BEGIN
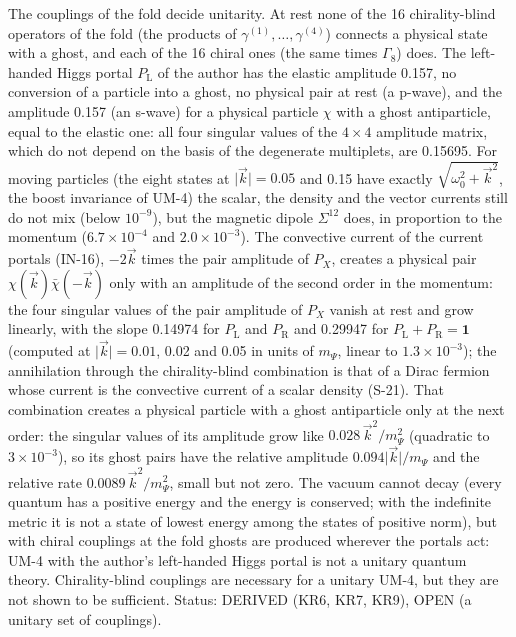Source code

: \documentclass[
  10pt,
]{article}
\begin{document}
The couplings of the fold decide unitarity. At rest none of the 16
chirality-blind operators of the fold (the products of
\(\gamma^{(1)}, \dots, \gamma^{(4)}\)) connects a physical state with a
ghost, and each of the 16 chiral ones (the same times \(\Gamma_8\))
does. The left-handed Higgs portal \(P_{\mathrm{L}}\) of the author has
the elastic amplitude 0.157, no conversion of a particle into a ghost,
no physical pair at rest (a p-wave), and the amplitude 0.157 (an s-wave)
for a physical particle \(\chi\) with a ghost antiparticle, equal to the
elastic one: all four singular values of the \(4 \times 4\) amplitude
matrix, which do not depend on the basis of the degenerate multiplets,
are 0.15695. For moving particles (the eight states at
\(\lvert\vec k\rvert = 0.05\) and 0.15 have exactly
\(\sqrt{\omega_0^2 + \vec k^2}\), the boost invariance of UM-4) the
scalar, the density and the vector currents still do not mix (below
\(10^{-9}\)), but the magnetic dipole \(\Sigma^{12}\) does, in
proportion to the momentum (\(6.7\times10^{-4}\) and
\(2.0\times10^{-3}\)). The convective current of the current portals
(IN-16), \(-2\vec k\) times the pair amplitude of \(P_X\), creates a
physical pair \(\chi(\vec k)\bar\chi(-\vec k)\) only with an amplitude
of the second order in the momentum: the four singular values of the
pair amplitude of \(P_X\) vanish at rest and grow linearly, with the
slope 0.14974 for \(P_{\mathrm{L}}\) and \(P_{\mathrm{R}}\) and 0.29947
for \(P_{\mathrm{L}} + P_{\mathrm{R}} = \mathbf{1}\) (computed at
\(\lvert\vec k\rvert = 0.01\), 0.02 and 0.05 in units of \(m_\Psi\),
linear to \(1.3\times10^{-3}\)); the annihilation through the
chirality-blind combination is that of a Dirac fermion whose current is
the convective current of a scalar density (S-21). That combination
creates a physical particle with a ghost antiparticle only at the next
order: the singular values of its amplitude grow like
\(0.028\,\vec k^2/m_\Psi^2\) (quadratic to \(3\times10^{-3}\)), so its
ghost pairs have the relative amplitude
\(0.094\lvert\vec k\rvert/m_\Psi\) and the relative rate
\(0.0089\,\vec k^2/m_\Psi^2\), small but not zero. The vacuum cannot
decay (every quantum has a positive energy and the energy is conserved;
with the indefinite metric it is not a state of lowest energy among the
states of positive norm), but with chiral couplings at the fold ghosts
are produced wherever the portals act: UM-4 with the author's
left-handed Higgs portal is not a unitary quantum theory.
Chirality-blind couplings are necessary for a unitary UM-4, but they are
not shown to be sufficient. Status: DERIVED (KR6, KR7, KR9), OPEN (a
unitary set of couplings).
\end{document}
END
Description of the task: Send back an exact copy of only the lines from the line with "the convective current of a" up to and including the line with "decay (every quantum" in the data above.

Task output:
the convective current of a scalar density (S-21). That combination
creates a physical particle with a ghost antiparticle only at the next
order: the singular values of its amplitude grow like
\(0.028\,\vec k^2/m_\Psi^2\) (quadratic to \(3\times10^{-3}\)), so its
ghost pairs have the relative amplitude
\(0.094\lvert\vec k\rvert/m_\Psi\) and the relative rate
\(0.0089\,\vec k^2/m_\Psi^2\), small but not zero. The vacuum cannot
decay (every quantum has a positive energy and the energy is conserved;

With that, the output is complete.